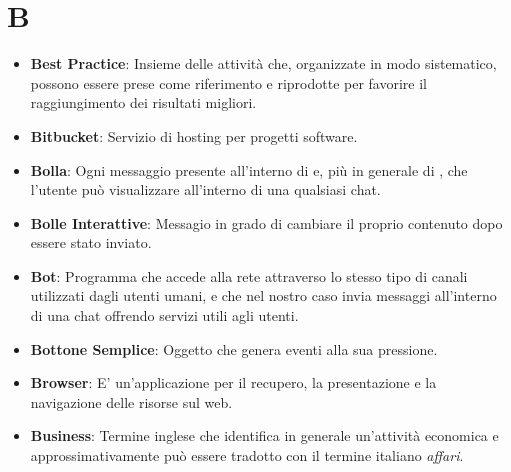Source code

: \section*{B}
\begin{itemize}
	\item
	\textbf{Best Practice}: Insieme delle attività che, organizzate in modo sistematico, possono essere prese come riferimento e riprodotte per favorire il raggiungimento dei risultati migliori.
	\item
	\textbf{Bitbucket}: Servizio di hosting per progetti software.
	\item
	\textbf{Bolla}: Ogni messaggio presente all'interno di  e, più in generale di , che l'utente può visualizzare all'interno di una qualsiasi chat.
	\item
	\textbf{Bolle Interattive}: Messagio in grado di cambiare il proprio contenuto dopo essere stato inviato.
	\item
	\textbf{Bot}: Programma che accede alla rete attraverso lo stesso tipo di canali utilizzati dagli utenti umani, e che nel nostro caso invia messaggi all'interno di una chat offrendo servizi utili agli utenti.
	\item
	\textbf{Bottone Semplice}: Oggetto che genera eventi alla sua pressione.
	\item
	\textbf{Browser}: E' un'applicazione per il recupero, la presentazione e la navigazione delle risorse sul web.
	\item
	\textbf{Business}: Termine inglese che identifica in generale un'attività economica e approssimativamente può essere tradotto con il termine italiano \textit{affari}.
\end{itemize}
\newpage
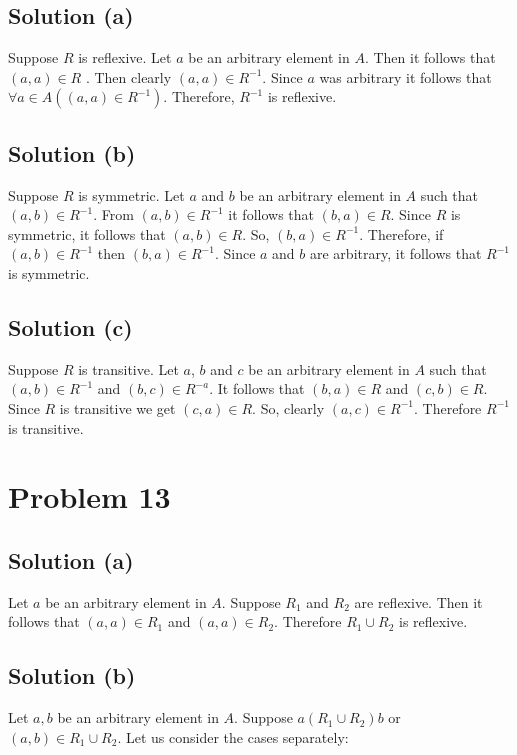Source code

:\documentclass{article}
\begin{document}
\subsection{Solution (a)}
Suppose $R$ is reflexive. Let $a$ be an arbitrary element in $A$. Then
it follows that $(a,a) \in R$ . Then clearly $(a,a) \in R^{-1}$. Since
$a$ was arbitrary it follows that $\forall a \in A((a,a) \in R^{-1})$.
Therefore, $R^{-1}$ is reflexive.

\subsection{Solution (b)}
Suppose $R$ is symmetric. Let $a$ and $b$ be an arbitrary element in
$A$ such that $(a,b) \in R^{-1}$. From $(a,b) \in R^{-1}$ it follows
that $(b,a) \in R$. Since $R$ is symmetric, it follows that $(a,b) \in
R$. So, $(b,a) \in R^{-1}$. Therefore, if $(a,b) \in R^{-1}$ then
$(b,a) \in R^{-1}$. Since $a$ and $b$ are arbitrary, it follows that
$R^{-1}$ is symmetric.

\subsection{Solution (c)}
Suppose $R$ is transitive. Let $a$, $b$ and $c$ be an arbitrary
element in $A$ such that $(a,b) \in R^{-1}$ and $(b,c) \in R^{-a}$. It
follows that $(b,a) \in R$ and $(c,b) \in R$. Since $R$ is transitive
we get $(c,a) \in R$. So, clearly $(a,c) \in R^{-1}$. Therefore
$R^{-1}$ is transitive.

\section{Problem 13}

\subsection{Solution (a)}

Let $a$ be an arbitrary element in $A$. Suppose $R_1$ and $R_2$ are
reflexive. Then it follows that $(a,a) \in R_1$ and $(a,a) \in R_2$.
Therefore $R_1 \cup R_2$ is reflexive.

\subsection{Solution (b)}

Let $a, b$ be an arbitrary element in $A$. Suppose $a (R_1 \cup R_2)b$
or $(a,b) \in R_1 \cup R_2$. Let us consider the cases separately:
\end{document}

...

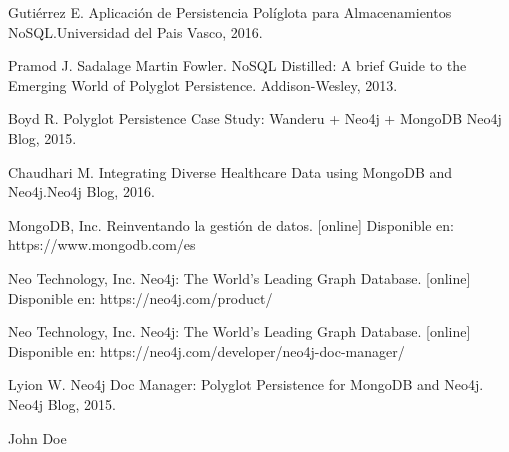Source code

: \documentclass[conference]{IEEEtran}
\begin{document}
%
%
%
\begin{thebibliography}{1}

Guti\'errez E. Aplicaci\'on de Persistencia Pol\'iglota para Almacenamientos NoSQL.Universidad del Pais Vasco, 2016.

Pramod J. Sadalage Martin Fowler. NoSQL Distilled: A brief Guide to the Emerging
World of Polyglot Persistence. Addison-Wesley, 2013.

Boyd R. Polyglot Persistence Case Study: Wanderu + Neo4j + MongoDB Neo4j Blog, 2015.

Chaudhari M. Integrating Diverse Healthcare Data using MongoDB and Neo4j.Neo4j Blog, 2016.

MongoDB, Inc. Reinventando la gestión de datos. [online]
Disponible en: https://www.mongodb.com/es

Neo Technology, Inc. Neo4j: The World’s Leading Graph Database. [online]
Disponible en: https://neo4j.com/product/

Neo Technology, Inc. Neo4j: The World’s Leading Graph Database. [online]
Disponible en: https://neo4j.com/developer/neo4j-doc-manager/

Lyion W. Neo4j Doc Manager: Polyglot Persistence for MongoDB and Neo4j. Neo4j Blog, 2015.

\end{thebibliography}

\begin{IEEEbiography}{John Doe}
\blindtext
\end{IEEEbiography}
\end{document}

--

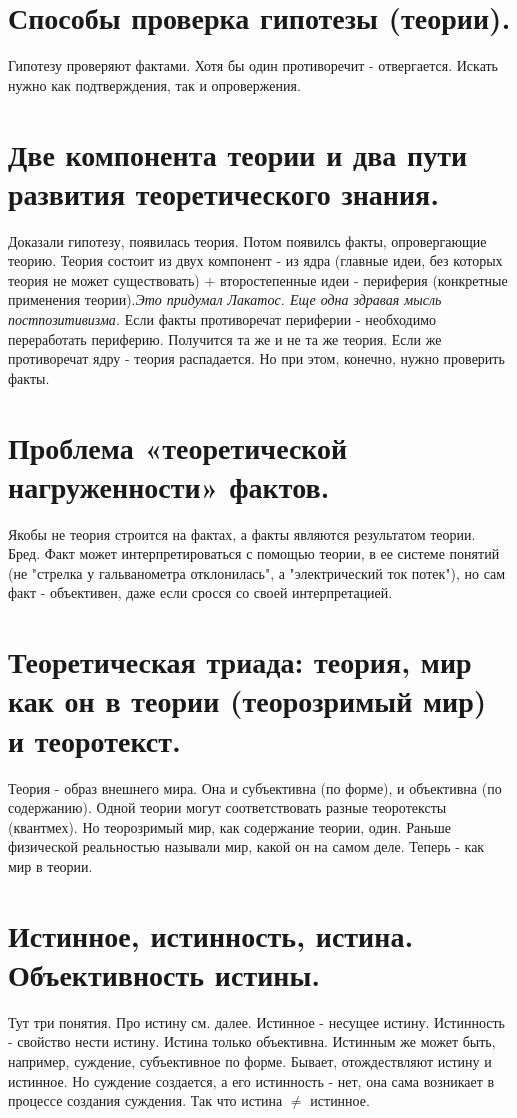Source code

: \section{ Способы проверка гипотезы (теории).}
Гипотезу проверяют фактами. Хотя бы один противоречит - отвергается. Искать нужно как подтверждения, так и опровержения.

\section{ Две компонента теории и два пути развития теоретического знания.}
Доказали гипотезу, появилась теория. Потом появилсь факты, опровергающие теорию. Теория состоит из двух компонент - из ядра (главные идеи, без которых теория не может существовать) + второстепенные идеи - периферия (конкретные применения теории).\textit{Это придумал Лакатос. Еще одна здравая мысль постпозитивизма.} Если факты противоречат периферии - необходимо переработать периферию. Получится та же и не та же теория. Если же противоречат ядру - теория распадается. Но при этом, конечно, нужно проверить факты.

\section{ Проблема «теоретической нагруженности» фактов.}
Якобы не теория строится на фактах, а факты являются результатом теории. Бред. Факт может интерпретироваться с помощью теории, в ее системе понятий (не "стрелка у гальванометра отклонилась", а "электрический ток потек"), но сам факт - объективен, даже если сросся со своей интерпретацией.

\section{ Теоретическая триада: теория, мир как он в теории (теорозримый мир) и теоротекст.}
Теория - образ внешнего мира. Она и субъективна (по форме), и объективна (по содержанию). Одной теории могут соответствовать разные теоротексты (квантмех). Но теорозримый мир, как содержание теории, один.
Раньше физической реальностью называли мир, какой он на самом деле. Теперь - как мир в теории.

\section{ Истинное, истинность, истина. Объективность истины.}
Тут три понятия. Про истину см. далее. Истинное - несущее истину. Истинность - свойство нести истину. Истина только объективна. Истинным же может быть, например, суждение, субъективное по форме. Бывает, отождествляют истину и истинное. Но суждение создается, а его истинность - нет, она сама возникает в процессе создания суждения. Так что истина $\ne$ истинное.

WHAT THE EXERCISE ASKS: Copy whichever lines in the listing above contain the word "факты".

TASK RESPONSE:
Доказали гипотезу, появилась теория. Потом появилсь факты, опровергающие теорию. Теория состоит из двух компонент - из ядра (главные идеи, без которых теория не может существовать) + второстепенные идеи - периферия (конкретные применения теории).\textit{Это придумал Лакатос. Еще одна здравая мысль постпозитивизма.} Если факты противоречат периферии - необходимо переработать периферию. Получится та же и не та же теория. Если же противоречат ядру - теория распадается. Но при этом, конечно, нужно проверить факты.
Якобы не теория строится на фактах, а факты являются результатом теории. Бред. Факт может интерпретироваться с помощью теории, в ее системе понятий (не "стрелка у гальванометра отклонилась", а "электрический ток потек"), но сам факт - объективен, даже если сросся со своей интерпретацией.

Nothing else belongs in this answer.